I cannot say I made a conscious effort to reach this point: I always assumed I’d have a real job of some sort–in fact, my dad is still waiting for me to get one. But I landed at the Akron Beacon Journal in Ohio straight out of Penn State, back when the B-J was actually one of the better newspapers in the midwest. I spent five years there, covered far too much golf, and worked with many talented people — including Terry Pluto (he is to Ohio sportswriting as Reilly is to SI), Greg Couch (now a columnist at the Sun-Times), David Giffels (a feature writer who recently got a major book contract), and some underachiever named Klosterman (I think he’s herding roosters on a farm in North Dakota these days). By 2000, I was restless and couldn’t stand living in Akron anymore, so I went to graduate school for fiction writing at Boston University, studied with a man named Leslie Epstein (whose son Theo would later take a job with the Red Sox), wrote a few short stories, did some work at Boston Magazine, interviewed for a feature-writing job at Newsday (hiring freeze), moved to New York three months after September 11, took a job at a trade magazine aimed at sales managers, interviewed for a feature-writing job at a newspaper in New Jersey (hiring freeze), took a sort of full-time part-time gig at Newsday and awaited some sort of full-time full-time gig (hiring freeze), published a book of short stories (good editor, terrible publisher), and then stumbled across this great story about a championship high-school chess team in Brooklyn. I knew absolutely nothing about chess, but I sold the book proposal (the book itself came out in March of ’07), and this allowed me to quit Newsday just as it was coming apart at the seams.

So in a way, it was the reality of the business that drove me to this point as much as my own free will; of course, I was stubborn, too, and I wanted to write long-form features (I am not focused enough to cover a beat, I think, though I admire those who do it well), and those jobs don’t really exist anymore. Especially not at newspapers.

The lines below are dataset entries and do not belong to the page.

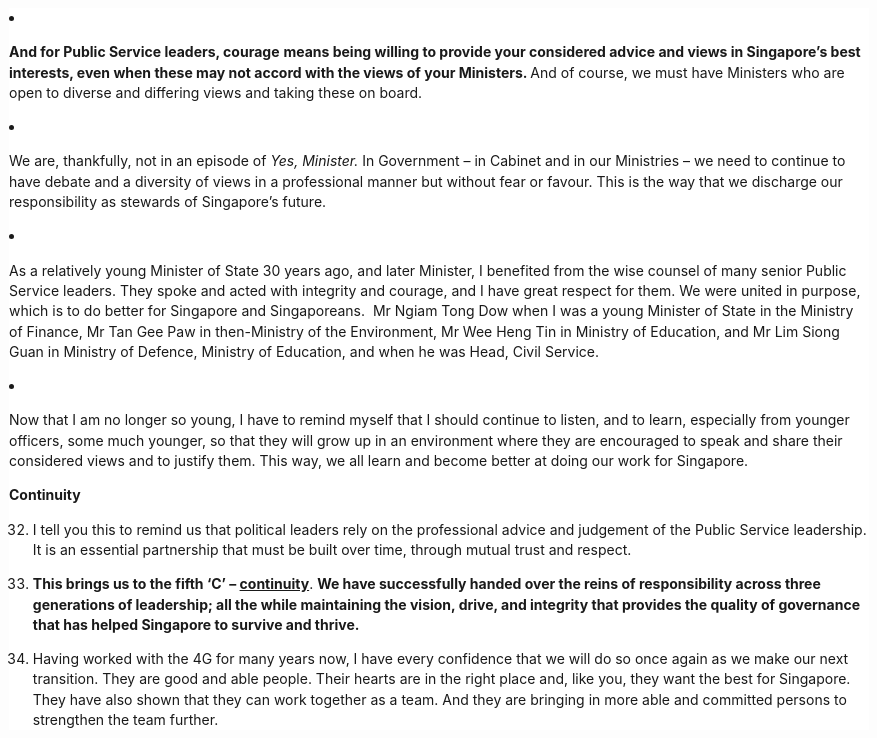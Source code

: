 <p></p>
</li>
<li>
<p><strong>And for Public Service leaders, courage</strong>  <strong>means being willing to provide your considered advice and views in Singapore’s best interests, even when these may not accord with the views of your Ministers. </strong>And
of course, we must have Ministers who are open to diverse and differing
views and taking these on board.</p>
<p></p>
</li>
<li>
<p>We are, thankfully, not in an episode of <em>Yes, Minister.</em> In Government
– in Cabinet and in our Ministries – we need to continue to have debate
and a diversity of views in a professional manner but without fear or favour.
This is the way that we discharge our responsibility as stewards of Singapore’s
future.</p>
<p></p>
</li>
<li>
<p>As a relatively young Minister of State 30 years ago, and later Minister,
I benefited from the wise counsel of many senior Public Service leaders.
They spoke and acted with integrity and courage, and I have great respect
for them. We were united in purpose, which is to do better for Singapore
and Singaporeans.&nbsp; Mr Ngiam Tong Dow when I was a young Minister of
State in the Ministry of Finance, Mr Tan Gee Paw in then-Ministry of the
Environment, Mr Wee Heng Tin in Ministry of Education, and Mr Lim Siong
Guan in Ministry of Defence, Ministry of Education, and when he was Head,
Civil Service.</p>
<p></p>
</li>
<li>
<p>Now that I am no longer so young, I have to remind myself that I should
continue to listen, and to learn, especially from younger officers, some
much younger, so that they will grow up in an environment where they are
encouraged to speak and share their considered views and to justify them.
This way, we all learn and become better at doing our work for Singapore.</p>
<p></p>
</li>
</ol>
<p><strong>Continuity</strong>
</p>
<ol start="32" data-tight="true" class="tight">
<li>
<p>I tell you this to remind us that political leaders rely on the professional
advice and judgement of the Public Service leadership. It is an essential
partnership that must be built over time, through mutual trust and respect.</p>
<p></p>
</li>
<li>
<p><strong>This brings us to the fifth ‘C’ – <u>continuity</u></strong>. <strong>We have successfully handed over the reins of responsibility across three generations of leadership; all the while maintaining the vision, drive, and integrity that provides the quality of governance that has helped Singapore to survive and thrive.</strong>
</p>
<p></p>
</li>
<li>
<p>Having worked with the 4G for many years now, I have every confidence
that we will do so once again as we make our next transition. They are
good and able people. Their hearts are in the right place and, like you,
they want the best for Singapore. They have also shown that they can work
together as a team. And they are bringing in more able and committed persons
to strengthen the team further.</p>
<p></p>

That’s why I’ve had a lot of fun contributing some pieces to the E-Ticket section on ESPN.com; it’s a pretty rare opportunity for a writer, and it’s proof that people will read a long feature online if it’s got an interesting angle and it’s packaged very well.

I always figured I would find another full-time job sometime–I guess I still think I’ll have to at some point, though probably not at a newspaper–but I’m hoping to fool enough people for as long as I can.

Q: If you were trying to coax somestrongody into making that leap of faith, how do you talk them off – or onto – that ledge?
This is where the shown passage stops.